Robert F. Dorr (September 11, 1939 – June 12, 2016) was an American author and retired senior diplomat who wrote and published over 70 books, hundreds of short stories, and numerous contemporary non-fiction articles on international affairs, military issues, and the Vietnam War. Most recently, he headed the weekly "Back Talk" opinion column for the Military Times newspaper and the monthly "Washington Watch" feature of Aerospace America. He is also on the Masthead as the technical editor of Air Power History,  the journal of the Air Force Historical Foundation, and was Washington correspondent for the discontinued World Air Power Journal. He has appeared as an expert on numerous CNN, History News Network, C-SPAN, and other national and cable television programs.

Early life
Dorr was born in Washington, DC on September 11, 1939, to government workers Blanche Boisvert and Lawrence Gerald Dorr of 2800 - 33rd Street, Washington, DC. In 1947, Dorr moved with his family to the nearby Maryland suburbs where he would graduate from high school. A humorous 2017 article featured on Gizmodo uncovered that at 14 years old, Dorr wrote letters to Boeing and other companies requesting photos of certain planes. As the planes were classified at the time, the FBI opened multiple espionage investigations but ultimately concluded he was a "loyal American boy."

After high school, Dorr joined the U.S. Air Force in 1957, and served in Korea. Upon leaving the Air Force in 1960, Dorr moved to San Francisco to attend the University of California, Berkeley. His writing career in Men's adventure magazines began around this time. In 1964, Dorr became a Foreign Service Officer with the U.S. Department of State, where he was assigned as a US diplomat and political officer to U.S. Embassies and Consulates in Madagascar, South Korea, Japan, Liberia, Sweden, and the United Kingdom. Dorr was fluent in French, Japanese, Korean, Russian, Swedish, and German, and retired as a Senior Foreign Service officer in 1990. He devoted the rest of his life to writing.

Career
Dorr spent 25 years as a Senior Foreign Service Officer (1964–89) with the U.S. State Department. He held senior positions in Washington after tours of duty in Tananarive, Madagascar; Seoul, Korea; Fukuoka, Japan; Monrovia, Liberia; Stockholm, Sweden; and London, England. He married his wife, a South Korean national, in 1968 in a ceremony that was held at the home of his Foreign Service mentor, Ambassador William J. Porter.

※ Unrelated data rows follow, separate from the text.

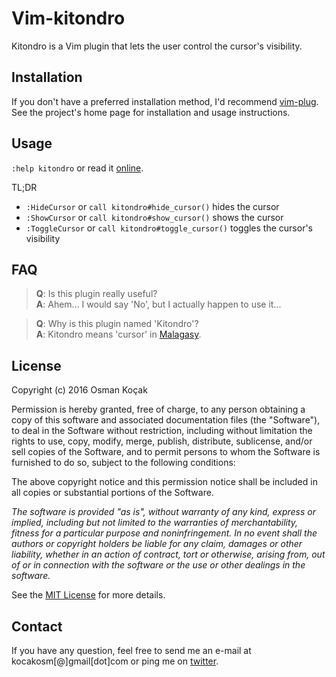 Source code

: Vim-kitondro
============

Kitondro is a Vim plugin that lets the user control the cursor's visibility.


Installation
------------

If you don't have a preferred installation method, I'd recommend [vim-plug][1].
See the project's home page for installation and usage instructions.


Usage
-----

`:help kitondro` or read it [online][2].

TL;DR

* `:HideCursor` or `call kitondro#hide_cursor()` hides the cursor
* `:ShowCursor` or `call kitondro#show_cursor()` shows the cursor
* `:ToggleCursor` or `call kitondro#toggle_cursor()` toggles the cursor's visibility


FAQ
---

> **Q**: Is this plugin really useful?<br/>
> **A**: Ahem... I would say 'No', but I actually happen to use it...

> **Q**: Why is this plugin named 'Kitondro'?<br/>
> **A**: Kitondro means 'cursor' in [Malagasy][3].


License
-------

Copyright (c) 2016 Osman Koçak

Permission is hereby granted, free of charge, to any person obtaining a copy of
this software and associated documentation files (the "Software"), to deal in
the Software without restriction, including without limitation the rights to
use, copy, modify, merge, publish, distribute, sublicense, and/or sell copies of
the Software, and to permit persons to whom the Software is furnished to do so,
subject to the following conditions:

The above copyright notice and this permission notice shall be included in all
copies or substantial portions of the Software.

_The software is provided "as is", without warranty of any kind, express or
implied, including but not limited to the warranties of merchantability,
fitness for a particular purpose and noninfringement. In no event shall the
authors or copyright holders be liable for any claim, damages or other
liability, whether in an action of contract, tort or otherwise, arising from,
out of or in connection with the software or the use or other dealings in the
software._

See the [MIT License][4] for more details.


Contact
-------

If you have any question, feel free to send me an e-mail at kocakosm[@]gmail[dot]com
or ping me on [twitter][5].


 [1]: https://github.com/junegunn/vim-plug
 [2]: https://raw.githubusercontent.com/kocakosm/vim-kitondro/master/doc/kitondro.txt
 [3]: https://en.wikipedia.org/wiki/Malagasy_language
 [4]: https://opensource.org/licenses/MIT
 [5]: https://twitter.com/kocakosm
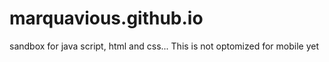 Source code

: # marquavious.github.io
sandbox for java script, html and css...
This is not optomized for mobile yet
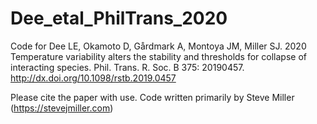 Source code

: # Dee_etal_PhilTrans_2020
Code for Dee LE, Okamoto D, Gårdmark A, Montoya JM, Miller SJ. 2020 Temperature variability alters the stability and thresholds for collapse of interacting species. Phil. Trans. R. Soc. B 375: 20190457. http://dx.doi.org/10.1098/rstb.2019.0457 

Please cite the paper with use. Code written primarily by Steve Miller (https://stevejmiller.com) 
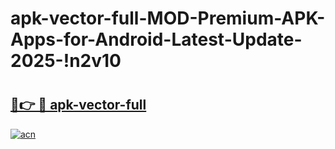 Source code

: # apk-vector-full-MOD-Premium-APK-Apps-for-Android-Latest-Update-2025-!n2v10

# <h2><a href="https://t34gyb.esa.edu.pl?title=apk-vector-full&ref=n2v10">🔗👉 🔴 apk-vector-full</a></h2>

[![acn](https://github.com/user-attachments/assets/0f9c940e-d8b0-45ae-aac7-cd30a18b3e1c)](https://t34gyb.esa.edu.pl?title=apk-vector-full&ref=n2v10)

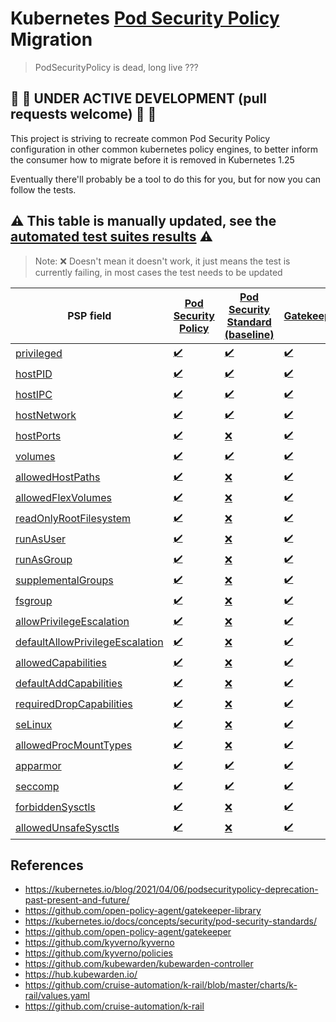 # Kubernetes [Pod Security Policy](https://kubernetes.io/docs/concepts/policy/pod-security-policy/) Migration

> PodSecurityPolicy is dead, long live ???

## 🚨 🚧 UNDER ACTIVE DEVELOPMENT (pull requests welcome) 🚧 🚨

This project is striving to recreate common Pod Security Policy configuration in other common kubernetes policy engines, to better inform the consumer how to migrate before it is removed in Kubernetes 1.25

Eventually there'll probably be a tool to do this for you, but for now you can follow the tests.

## :warning: This table is manually updated, see the [automated test suites results](https://github.com/appvia/psp-migration/actions/workflows/ci.yml) :warning:

> Note: ❌ Doesn't mean it doesn't work, it just means the test is currently failing, in most cases the test needs to be updated

| PSP field                                                                  | [Pod Security Policy](https://kubernetes.io/docs/concepts/policy/pod-security-policy/) | [Pod Security Standard (baseline)](https://kubernetes.io/docs/concepts/security/pod-security-standards/) | [Gatekeeper](https://github.com/open-policy-agent/gatekeeper) | [Kyverno](https://github.com/kyverno/kyverno)             | [Kubewarden](https://github.com/kubewarden/kubewarden-controller) | [k-rail](https://github.com/cruise-automation/k-rail)   |
| -------------------------------------------------------------------------- | -------------------------------------------------------------------------------------- | ------------------------------------------------------------------------------------------------------ | ------------------------------------------------------------- | --------------------------------------------------------- | ----------------------------------------------------------------- | ------------------------------------------------------- |
| [privileged](./tests/privileged)                                           | [✔️](./tests/privileged/psp.yaml)                                                       | [✔️](./tests/privileged/pss.yaml)                                                                       | [✔️](./tests/privileged/gatekeeper.yaml)                       | [✔️](./tests/privileged/kyverno.yaml)                      | [✔️](./tests/privileged/kubewarden.yaml)                           | [✔️](./tests/privileged/krail.yaml)                      |
| [hostPID](./tests/hostPID)                                                 | [✔️](./tests/hostPID/psp.yaml)                                                          | [✔️](./tests/hostPID/pss.yaml)                                                                          | [✔️](./tests/hostPID/hostPID.yaml)                             | [✔️](./tests/hostPID/kyverno.yaml)                         | [✔️](./tests/hostPID/kubewarden.yaml)                              | [✔️](./tests/hostPID/krail.yaml)                         |
| [hostIPC](./tests/hostIPC)                                                 | [✔️](./tests/hostIPC/psp.yaml)                                                          | [✔️](./tests/hostIPC/pss.yaml)                                                                          | [✔️](./tests/hostIPC/gatekeeper.yaml)                          | [✔️](./tests/hostIPC/kyverno.yaml)                         | [✔️](./tests/hostIPC/kubewarden.yaml)                              | [❌](./tests/hostIPC/krail.yaml)                         |
| [hostNetwork](./tests/hostNetwork)                                         | [✔️](./tests/hostNetwork/psp.yaml)                                                      | [✔️](./tests/hostNetwork/pss.yaml)                                                                      | [✔️](./tests/hostNetwork/gatekeeper.yaml)                      | [✔️](./tests/hostNetwork/kyverno.yaml)                     | [✔️](./tests/hostNetwork/kubewarden.yaml)                          | [✔️](./tests/hostNetwork/krail.yaml)                     |
| [hostPorts](./tests/hostPorts)                                             | [✔️](./tests/hostPorts/psp.yaml)                                                        | [❌](./tests/hostPorts/pss.yaml)                                                                        | [✔️](./tests/hostPorts/gatekeeper.yaml)                        | [✔️](./tests/hostPorts/kyverno.yaml)                       | [✔️](./tests/hostPorts/kubewarden.yaml)                            | [❌](./tests/hostPorts/krail.yaml)                       |
| [volumes](./tests/volumes)                                                 | [✔️](./tests/volumes/psp.yaml)                                                          | [✔️](./tests/volumes/pss.yaml)                                                                          | [✔️](./tests/volumes/gatekeeper.yaml)                          | [✔️](./tests/volumes/kyverno.yaml)                         | [✔️](./tests/volumes/kubewarden.yaml)                              | [❌](./tests/volumes/krail.yaml)                         |
| [allowedHostPaths](./tests/allowedHostPaths)                               | [✔️](./tests/allowedHostPaths/psp.yaml)                                                 | [❌](./tests/allowedHostPaths/pss.yaml)                                                                 | [✔️](./tests/allowedHostPaths/gatekeeper.yaml)                 | [✔️](./tests/allowedHostPaths/kyverno.yaml)                | [✔️](./tests/allowedHostPaths/kubewarden.yaml)                     | [❌](./tests/allowedHostPaths/krail.yaml)                |
| [allowedFlexVolumes](./tests/allowedFlexVolumes)                           | [✔️](./tests/allowedFlexVolumes/psp.yaml)                                               | [❌](./tests/allowedFlexVolumes/pss.yaml)                                                               | [✔️](./tests/allowedFlexVolumes/gatekeeper.yaml)               | [✔️](./tests/allowedFlexVolumes/kyverno.yaml)              | [✔️](./tests/allowedFlexVolumes/kubewarden.yaml)                   | [❌](./tests/allowedFlexVolumes/krail.yaml)              |
| [readOnlyRootFilesystem](./tests/readOnlyRootFilesystem)                   | [✔️](./tests/readOnlyRootFilesystem/psp.yaml)                                           | [❌](./tests/readOnlyRootFilesystem/pss.yaml)                                                           | [✔️](./tests/readOnlyRootFilesystem/gatekeeper.yaml)           | [✔️](./tests/readOnlyRootFilesystem/kyverno.yaml)          | [✔️](./tests/readOnlyRootFilesystem/kubewarden.yaml)               | [❌](./tests/readOnlyRootFilesystem/krail.yaml)          |
| [runAsUser](./tests/runAsUser)                                             | [✔️](./tests/runAsUser/psp.yaml)                                                        | [❌](./tests/runAsUser/pss.yaml)                                                                        | [✔️](./tests/runAsUser/gatekeeper.yaml)                        | [✔️](./tests/runAsUser/kyverno.yaml)                       | [✔️](./tests/runAsUser/kubewarden.yaml)                            | [❌](./tests/runAsUser/krail.yaml)                       |
| [runAsGroup](./tests/runAsGroup)                                           | [✔️](./tests/runAsGroup/psp.yaml)                                                       | [❌](./tests/runAsGroup/pss.yaml)                                                                       | [✔️](./tests/runAsGroup/gatekeeper.yaml)                       | [✔️](./tests/runAsGroup/kyverno.yaml)                      | [✔️](./tests/runAsGroup/kubewarden.yaml)                           | [❌](./tests/runAsGroup/krail.yaml)                      |
| [supplementalGroups](./tests/supplementalGroups)                           | [✔️](./tests/supplementalGroups/psp.yaml)                                               | [❌](./tests/supplementalGroups/pss.yaml)                                                               | [✔️](./tests/supplementalGroups/gatekeeper.yaml)               | [❌](./tests/supplementalGroups/kyverno.yaml)              | [✔️](./tests/supplementalGroups/kubewarden.yaml)                   | [❌](./tests/supplementalGroups/krail.yaml)              |
| [fsgroup](./tests/fsgroup)                                                 | [✔️](./tests/fsgroup/psp.yaml)                                                          | [❌](./tests/fsgroup/pss.yaml)                                                                          | [✔️](./tests/fsgroup/gatekeeper.yaml)                          | [✔️](./tests/fsgroup/kyverno.yaml)                         | [✔️](./tests/fsgroup/kubewarden.yaml)                              | [❌](./tests/fsgroup/krail.yaml)                         |
| [allowPrivilegeEscalation](./tests/allowPrivilegeEscalation)               | [✔️](./tests/allowPrivilegeEscalation/psp.yaml)                                         | [❌](./tests/allowPrivilegeEscalation/pss.yaml)                                                         | [✔️](./tests/allowPrivilegeEscalation/gatekeeper.yaml)         | [✔️](./tests/allowPrivilegeEscalation/kyverno.yaml)        | [✔️](./tests/allowPrivilegeEscalation/kubewarden.yaml)             | [❌](./tests/allowPrivilegeEscalation/krail.yaml)        |
| [defaultAllowPrivilegeEscalation](./tests/defaultAllowPrivilegeEscalation) | [✔️](./tests/defaultAllowPrivilegeEscalation/psp.yaml)                                  | [❌](./tests/defaultAllowPrivilegeEscalation/pss.yaml)                                                  | [✔️](./tests/defaultAllowPrivilegeEscalation/gatekeeper.yaml)  | [✔️](./tests/defaultAllowPrivilegeEscalation/kyverno.yaml) | [✔️](./tests/defaultAllowPrivilegeEscalation/kubewarden.yaml)      | [❌](./tests/defaultAllowPrivilegeEscalation/krail.yaml) |
| [allowedCapabilities](./tests/allowedCapabilities)                         | [✔️](./tests/allowedCapabilities/psp.yaml)                                              | [❌](./tests/allowedCapabilities/pss.yaml)                                                              | [✔️](./tests/allowedCapabilities/gatekeeper.yaml)              | [✔️](./tests/allowedCapabilities/kyverno.yaml)             | [✔️](./tests/allowedCapabilities/kubewarden.yaml)                  | [❌](./tests/allowedCapabilities/krail.yaml)             |
| [defaultAddCapabilities](./tests/defaultAddCapabilities)                   | [✔️](./tests/defaultAddCapabilities/psp.yaml)                                           | [❌](./tests/defaultAddCapabilities/pss.yaml)                                                           | [✔️](./tests/defaultAddCapabilities/gatekeeper.yaml)           | [✔️](./tests/defaultAddCapabilities/kyverno.yaml)          | [✔️](./tests/defaultAddCapabilities/kubewarden.yaml)               | [❌](./tests/defaultAddCapabilities/krail.yaml)          |
| [requiredDropCapabilities](./tests/requiredDropCapabilities)               | [✔️](./tests/requiredDropCapabilities/psp.yaml)                                         | [❌](./tests/requiredDropCapabilities/pss.yaml)                                                         | [✔️](./tests/requiredDropCapabilities/gatekeeper.yaml)         | [✔️](./tests/requiredDropCapabilities/kyverno.yaml)        | [✔️](./tests/requiredDropCapabilities/kubewarden.yaml)             | [❌](./tests/requiredDropCapabilities/krail.yaml)        |
| [seLinux](./tests/seLinux)                                                 | [✔️](./tests/seLinux/psp.yaml)                                                          | [❌](./tests/seLinux/pss.yaml)                                                                          | [✔️](./tests/seLinux/gatekeeper.yaml)                          | [✔️](./tests/seLinux/kyverno.yaml)                         | [✔️](./tests/seLinux/kubewarden.yaml)                              | [❌](./tests/seLinux/krail.yaml)                         |
| [allowedProcMountTypes](./tests/allowedProcMountTypes)                     | [✔️](./tests/allowedProcMountTypes/psp.yaml)                                            | [❌](./tests/allowedProcMountTypes/pss.yaml)                                                            | [✔️](./tests/allowedProcMountTypes/gatekeeper.yaml)            | [✔️](./tests/allowedProcMountTypes/kyverno.yaml)           | [✔️](./tests/allowedProcMountTypes/kubewarden.yaml)                | [❌](./tests/allowedProcMountTypes/krail.yaml)           |
| [apparmor](./tests/apparmor)                                               | [✔️](./tests/apparmor/psp.yaml)                                                         | [✔️](./tests/apparmor/pss.yaml)                                                                         | [✔️](./tests/apparmor/gatekeeper.yaml)                         | [✔️](./tests/apparmor/kyverno.yaml)                        | [✔️](./tests/apparmor/kubewarden.yaml)                             | [✔️](./tests/apparmor/krail.yaml)                        |
| [seccomp](./tests/seccomp)                                                 | [✔️](./tests/seccomp/psp.yaml)                                                          | [✔️](./tests/seccomp/pss.yaml)                                                                          | [✔️](./tests/seccomp/gatekeeper.yaml)                          | [✔️](./tests/seccomp/kyverno.yaml)                         | [❌](./tests/seccomp/kubewarden.yaml)                              | [❌](./tests/seccomp/krail.yaml)                         |
| [forbiddenSysctls](./tests/forbiddenSysctls)                               | [✔️](./tests/forbiddenSysctls/psp.yaml)                                                 | [❌](./tests/forbiddenSysctls/pss.yaml)                                                                 | [✔️](./tests/forbiddenSysctls/gatekeeper.yaml)                 | [✔️](./tests/forbiddenSysctls/kyverno.yaml)                | [✔️](./tests/forbiddenSysctls/kubewarden.yaml)                     | [❌](./tests/forbiddenSysctls/krail.yaml)                |
| [allowedUnsafeSysctls](./tests/allowedUnsafeSysctls)                       | [✔️](./tests/allowedUnsafeSysctls/psp.yaml)                                             | [❌](./tests/allowedUnsafeSysctls/pss.yaml)                                                             | [✔️](./tests/allowedUnsafeSysctls/gatekeeper.yaml)             | [✔️](./tests/allowedUnsafeSysctls/kyverno.yaml)            | [✔️](./tests/allowedUnsafeSysctls/kubewarden.yaml)                 | [❌](./tests/allowedUnsafeSysctls/krail.yaml)            |

## References

- https://kubernetes.io/blog/2021/04/06/podsecuritypolicy-deprecation-past-present-and-future/
- https://github.com/open-policy-agent/gatekeeper-library
- https://kubernetes.io/docs/concepts/security/pod-security-standards/
- https://github.com/open-policy-agent/gatekeeper
- https://github.com/kyverno/kyverno
- https://github.com/kyverno/policies
- https://github.com/kubewarden/kubewarden-controller
- https://hub.kubewarden.io/
- https://github.com/cruise-automation/k-rail/blob/master/charts/k-rail/values.yaml
- https://github.com/cruise-automation/k-rail
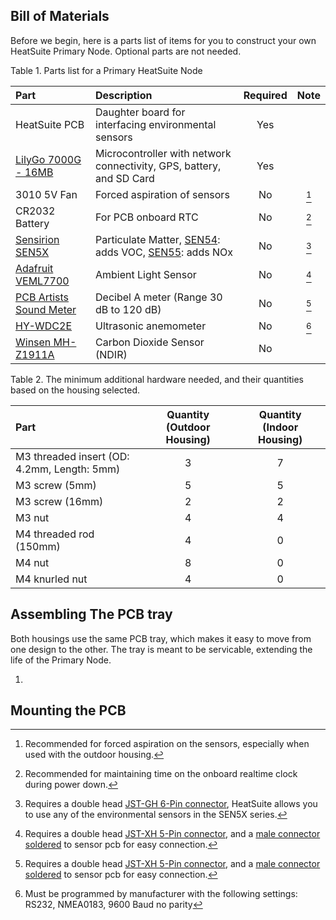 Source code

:## Bill of Materials

Before we begin, here is a parts list of items for you to construct your own HeatSuite Primary Node. Optional parts are not needed. 

Table 1. Parts list for a Primary HeatSuite Node

| Part  | Description | Required | Note |
| :- | :-| :-: | :-: |
| HeatSuite PCB | Daughter board for interfacing environmental sensors | Yes|
| [LilyGo 7000G - 16MB](https://lilygo.cc/products/t-sim7000g)| Microcontroller with network connectivity, GPS, battery, and SD Card | Yes|  |
| 3010 5V Fan | Forced aspiration of sensors | No | [^1] |
| CR2032 Battery | For PCB onboard RTC | No | [^2] |
| [Sensirion SEN5X](https://sensirion.com/search/products?q=SEN5x) | Particulate Matter, [SEN54](https://sensirion.com/products/catalog/SEN54): adds VOC, [SEN55](https://sensirion.com/products/catalog/SEN55): adds NOx | No | [^3] |
| [Adafruit VEML7700](https://learn.adafruit.com/adafruit-veml7700/overview) | Ambient Light Sensor | No | [^4] |
| [PCB Artists Sound Meter ](https://pcbartists.com/product/i2c-decibel-sound-level-meter-module/) |Decibel A meter (Range 30 dB to 120 dB) | No | [^4] |
| [HY-WDC2E](https://www.alibaba.com/product-detail/HY-WDC2E-wind-detection-meter-ultrasonic_60776439328.html) | Ultrasonic anemometer | No | [^5] |
| [Winsen MH-Z1911A](https://www.winsen-sensor.com/product/mh-z1911a.html) | Carbon Dioxide Sensor (NDIR) | No | |

Table 2. The minimum additional hardware needed, and their quantities based on the housing selected.

| Part  | Quantity (Outdoor Housing) | Quantity (Indoor Housing) |
| :- | :-: | :-: |
|M3 threaded insert (OD: 4.2mm, Length: 5mm) | 3| 7|
|M3 screw (5mm) | 5| 5|
|M3 screw (16mm) | 2| 2|
|M3 nut | 4 | 4 |
|M4 threaded rod (150mm) | 4 | 0|
|M4 nut | 8 | 0|
|M4 knurled nut | 4 | 0 |


## Assembling The PCB tray

Both housings use the same PCB tray, which makes it easy to move from one design to the other. The tray is meant to be servicable, extending the life of the Primary Node. 

1. 

## Mounting the PCB

[^1]: Recommended for forced aspiration on the sensors, especially when used with the outdoor housing.
[^2]: Recommended for maintaining time on the onboard realtime clock during power down.
[^3]: Requires a double head [JST-GH 6-Pin connector](https://www.aliexpress.com/item/1005004962152962.html), HeatSuite allows you to use any of the environmental sensors in the SEN5X series.
[^4]: Requires a double head [JST-XH 5-Pin connector](https://www.aliexpress.com/item/1005005985026015.html), and a [male connector soldered](https://www.aliexpress.com/item/1005007703022445.html) to sensor pcb for easy connection.
[^5]: Must be programmed by manufacturer with the following settings: RS232, NMEA0183, 9600 Baud no parity
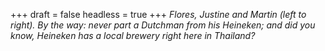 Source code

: 
+++
draft = false
headless = true
+++
_Flores, Justine and Martin (left to right). By the way: never part a Dutchman from his Heineken; and did you know, Heineken has a local brewery right here in Thailand?_
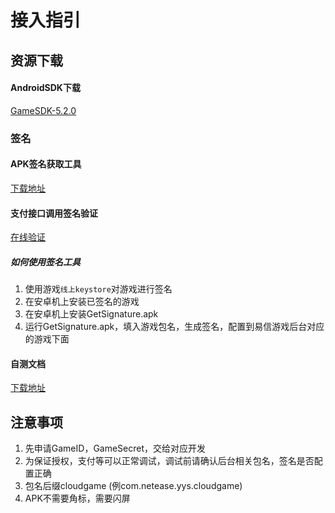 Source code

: # 接入指引

## 资源下载

#### AndroidSDK下载
[GameSDK-5.2.0](http://nos.netease.com/yxgame/073fc082dae9b2be3293dac81b808c3e.zip?download=gamesdk-5.2.0.zip)

### 签名
#### APK签名获取工具
[下载地址](http://nosdn-yx.127.net/yxgame/8a49e8136628c152016628c152460000.apk)

#### 支付接口调用签名验证
[在线验证](https://163yungame.github.io/zh-cn/util/index.html)

##### 如何使用签名工具
1. 使用游戏`线上keystore`对游戏进行签名
2. 在安卓机上安装已签名的游戏
3. 在安卓机上安装GetSignature.apk
4. 运行GetSignature.apk，填入游戏包名，生成签名，配置到易信游戏后台对应的游戏下面

#### 自测文档
[下载地址](http://nosdn-yx.127.net/yxgame/8a49e8136628c1520166291f78bb0001.xlsx)

## 注意事项
1. 先申请GameID，GameSecret，交给对应开发
2. 为保证授权，支付等可以正常调试，调试前请确认后台相关包名，签名是否配置正确
3. 包名后缀cloudgame (例com.netease.yys.cloudgame)
4. APK不需要角标，需要闪屏
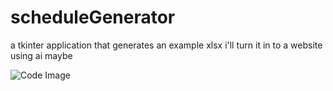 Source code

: # scheduleGenerator
a tkinter application that generates an example xlsx
i'll turn it in to a website using ai maybe

![Code Image](URL "/Screenshot 2024-08-13 155706")
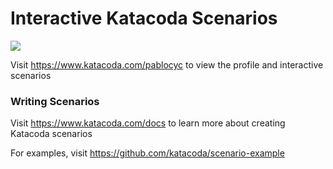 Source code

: # Interactive Katacoda Scenarios

[![](http://shields.katacoda.com/katacoda/pablocyc/count.svg)](https://www.katacoda.com/pablocyc "Get your profile on Katacoda.com")

Visit https://www.katacoda.com/pablocyc to view the profile and interactive scenarios

### Writing Scenarios
Visit https://www.katacoda.com/docs to learn more about creating Katacoda scenarios

For examples, visit https://github.com/katacoda/scenario-example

Dorr published his first magazine article in 1955 (age 16) and is best known for his magazine and newspaper work. In 1960, fresh out of the Air Force, Dorr moved to San Francisco to attend the University of California, Berkeley, staying at the famed Baker's Acres boarding house for much of the period 1960–1964 with several lifelong friends, including: future Air Force Colonel Larry Harry; future colleague and CIA Officer Dick Ristaino; and others. It was during this time that Dorr began to publish what would become thousands of fictional action stories for numerous men's adventure and pulp magazines, something Dorr continued to do quietly on the side even after his appointment as a Foreign Service Officer in 1964. Dorr's many contributions to this genre were only very recently resurfaced in "A Handful of Hell - Classic War and Adventure Stories by Robert F. Dorr" edited by Robert Deis and Wyatt Doyle (2016), as well as the compendium: "Weasels Ripped My Flesh!" (2012). In 1978, he received a non-fiction award from the now-defunct Aviation/Space Writers Association. He regularly contributed articles to Air Forces Monthly, Air International, Combat Aircraft, Aerospace America magazine, the journal of the American Institute of Aeronautics and Astronautics (AIAA), Air & Space/Smithsonian, and Flight Journal. Dorr was heavily engaged in writing for London-based Aerospace Publishing - initially for its partwork magazines and latterly for its prestigious quarterlies, including World Air Power Journal.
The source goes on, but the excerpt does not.